--- DATA ---

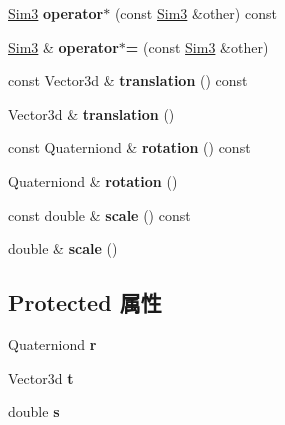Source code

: \begin{DoxyCompactItemize}
\item 
\hypertarget{structg2o_1_1Sim3_adbdfd018f974d1c270450f22a79196de}{\hyperlink{structg2o_1_1Sim3}{Sim3} {\bfseries operator$\ast$} (const \hyperlink{structg2o_1_1Sim3}{Sim3} \&other) const }\label{structg2o_1_1Sim3_adbdfd018f974d1c270450f22a79196de}

\item 
\hypertarget{structg2o_1_1Sim3_aaad597f4a82aef284896be4c6a79aeb9}{\hyperlink{structg2o_1_1Sim3}{Sim3} \& {\bfseries operator$\ast$=} (const \hyperlink{structg2o_1_1Sim3}{Sim3} \&other)}\label{structg2o_1_1Sim3_aaad597f4a82aef284896be4c6a79aeb9}

\item 
\hypertarget{structg2o_1_1Sim3_a0cb517ea637a193e5930f1256a658676}{const Vector3d \& {\bfseries translation} () const }\label{structg2o_1_1Sim3_a0cb517ea637a193e5930f1256a658676}

\item 
\hypertarget{structg2o_1_1Sim3_a1429af2d97c44cd364d748ef07998593}{Vector3d \& {\bfseries translation} ()}\label{structg2o_1_1Sim3_a1429af2d97c44cd364d748ef07998593}

\item 
\hypertarget{structg2o_1_1Sim3_aceefdc87928f521ee0e5bb3f8dc6fb63}{const Quaterniond \& {\bfseries rotation} () const }\label{structg2o_1_1Sim3_aceefdc87928f521ee0e5bb3f8dc6fb63}

\item 
\hypertarget{structg2o_1_1Sim3_a4528a501c958cd71fcc6fdef74db99cc}{Quaterniond \& {\bfseries rotation} ()}\label{structg2o_1_1Sim3_a4528a501c958cd71fcc6fdef74db99cc}

\item 
\hypertarget{structg2o_1_1Sim3_a9988b37acf83f5b6f97fd31024774446}{const double \& {\bfseries scale} () const }\label{structg2o_1_1Sim3_a9988b37acf83f5b6f97fd31024774446}

\item 
\hypertarget{structg2o_1_1Sim3_a062649c3de81c514518e1095c0e49eeb}{double \& {\bfseries scale} ()}\label{structg2o_1_1Sim3_a062649c3de81c514518e1095c0e49eeb}

\end{DoxyCompactItemize}
\subsection*{Protected 属性}
\begin{DoxyCompactItemize}
\item 
\hypertarget{structg2o_1_1Sim3_a55dbe5c6ffe22526f20e05f0c23aa832}{Quaterniond {\bfseries r}}\label{structg2o_1_1Sim3_a55dbe5c6ffe22526f20e05f0c23aa832}

\item 
\hypertarget{structg2o_1_1Sim3_a3ef879fb13b88732428bd2f2a558d11c}{Vector3d {\bfseries t}}\label{structg2o_1_1Sim3_a3ef879fb13b88732428bd2f2a558d11c}

\item 
\hypertarget{structg2o_1_1Sim3_a2cad7c49340494d4bdd28a497e4cb486}{double {\bfseries s}}\label{structg2o_1_1Sim3_a2cad7c49340494d4bdd28a497e4cb486}

\end{DoxyCompactItemize}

---

WHAT THIS TASK INVOLVES: Report how many lines of the entries above contain the word "scale", giving the number by itself.

TASK RESULT: 2